Application level changes may be required. Some code is more prone to breaking or causing issues when served over HTTPS. Poorly written Javascript for example can break if it isn’t expecting HTTPS, and external services that don’t support HTTPS can be problematic. Specifically, all images/resources need protocol-agnostic links AND need to be served securely as well, otherwise you’ll get an annoying “insecure page” warning in the browser since not every resource was sent securely.

Older browsers like IE 6/7/8 screw everything up and I don’t think they even support TLS; you can either support IE 6 / Windows XP or your connection can be secure.

There’s some moderate, but not insurmountable, IT overhead to enabling SSL/TLS. Apache and Nginx support SSL/TLS either out of the box or via easily enabled modules, so it isn’t hard to set them up and configure them to use OpenSSL. But configuring the options as explained above is paramount. So is keeping OpenSSL and other components up to date.

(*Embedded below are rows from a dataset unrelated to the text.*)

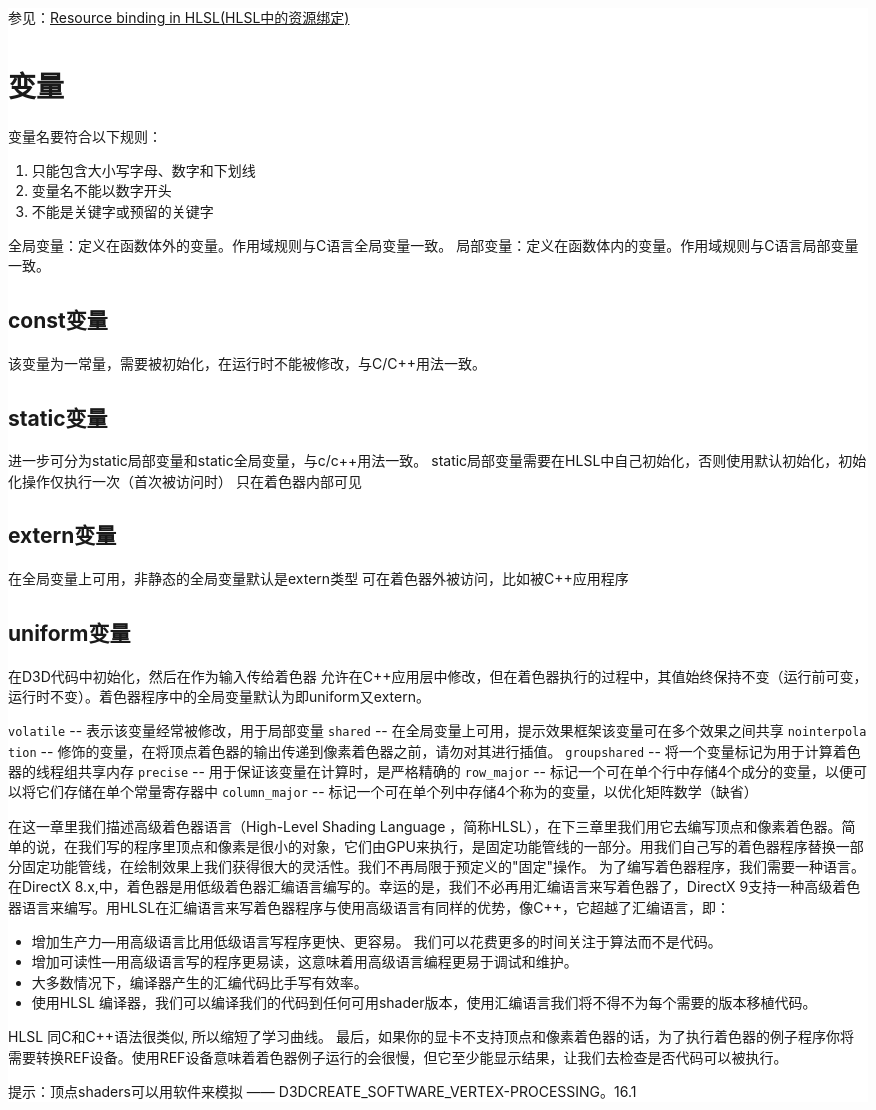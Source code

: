 参见：[Resource binding in HLSL(HLSL中的资源绑定)](https://docs.microsoft.com/zh-cn/windows/win32/direct3d12/resource-binding-in-hlsl)

# 变量
变量名要符合以下规则：
1. 只能包含大小写字母、数字和下划线
2. 变量名不能以数字开头
3. 不能是关键字或预留的关键字

全局变量：定义在函数体外的变量。作用域规则与C语言全局变量一致。
局部变量：定义在函数体内的变量。作用域规则与C语言局部变量一致。

## const变量
该变量为一常量，需要被初始化，在运行时不能被修改，与C/C++用法一致。

## static变量
进一步可分为static局部变量和static全局变量，与c/c++用法一致。
static局部变量需要在HLSL中自己初始化，否则使用默认初始化，初始化操作仅执行一次（首次被访问时）
只在着色器内部可见

## extern变量
在全局变量上可用，非静态的全局变量默认是extern类型
可在着色器外被访问，比如被C++应用程序

## uniform变量
在D3D代码中初始化，然后在作为输入传给着色器
允许在C++应用层中修改，但在着色器执行的过程中，其值始终保持不变（运行前可变，运行时不变）。着色器程序中的全局变量默认为即uniform又extern。

`volatile` -- 表示该变量经常被修改，用于局部变量
`shared` -- 在全局变量上可用，提示效果框架该变量可在多个效果之间共享
`nointerpolation` -- 修饰的变量，在将顶点着色器的输出传递到像素着色器之前，请勿对其进行插值。
`groupshared` --  将一个变量标记为用于计算着色器的线程组共享内存
`precise` --  用于保证该变量在计算时，是严格精确的
`row_major` -- 标记一个可在单个行中存储4个成分的变量，以便可以将它们存储在单个常量寄存器中
`column_major` -- 标记一个可在单个列中存储4个称为的变量，以优化矩阵数学（缺省）

   在这一章里我们描述高级着色器语言（High-Level Shading Language ，简称HLSL），在下三章里我们用它去编写顶点和像素着色器。简单的说，在我们写的程序里顶点和像素是很小的对象，它们由GPU来执行，是固定功能管线的一部分。用我们自己写的着色器程序替换一部分固定功能管线，在绘制效果上我们获得很大的灵活性。我们不再局限于预定义的"固定"操作。
   为了编写着色器程序，我们需要一种语言。 在DirectX 8.x,中，着色器是用低级着色器汇编语言编写的。幸运的是，我们不必再用汇编语言来写着色器了，DirectX 9支持一种高级着色器语言来编写。用HLSL在汇编语言来写着色器程序与使用高级语言有同样的优势，像C++，它超越了汇编语言，即：
   
* 增加生产力—用高级语言比用低级语言写程序更快、更容易。 我们可以花费更多的时间关注于算法而不是代码。
* 增加可读性—用高级语言写的程序更易读，这意味着用高级语言编程更易于调试和维护。
* 大多数情况下，编译器产生的汇编代码比手写有效率。
* 使用HLSL 编译器，我们可以编译我们的代码到任何可用shader版本，使用汇编语言我们将不得不为每个需要的版本移植代码。

HLSL 同C和C++语法很类似, 所以缩短了学习曲线。
   最后，如果你的显卡不支持顶点和像素着色器的话，为了执行着色器的例子程序你将需要转换REF设备。使用REF设备意味着着色器例子运行的会很慢，但它至少能显示结果，让我们去检查是否代码可以被执行。
   
提示：顶点shaders可以用软件来模拟 ―― D3DCREATE_SOFTWARE_VERTEX-PROCESSING。16.1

You also need to remember to renew and swap out expiring certs, as well as securely store and back up private keys, cert signing requests, passwords and certificate authority information as well. This is because in (one|three|five) years, it’ll be time to remove the expired certificate and deploy a new one, so you better A) remember where you got your certificate; B) remember how to log in and buy, request, and obtain a new one; and C) test, deploy, and restart your services using the new certificate.

TL;DR:

You should enable SSL. It’s not that hard, performance is a non-issue, and you can buy a cert for about $15 a year. Put a date on your calendar to renew it.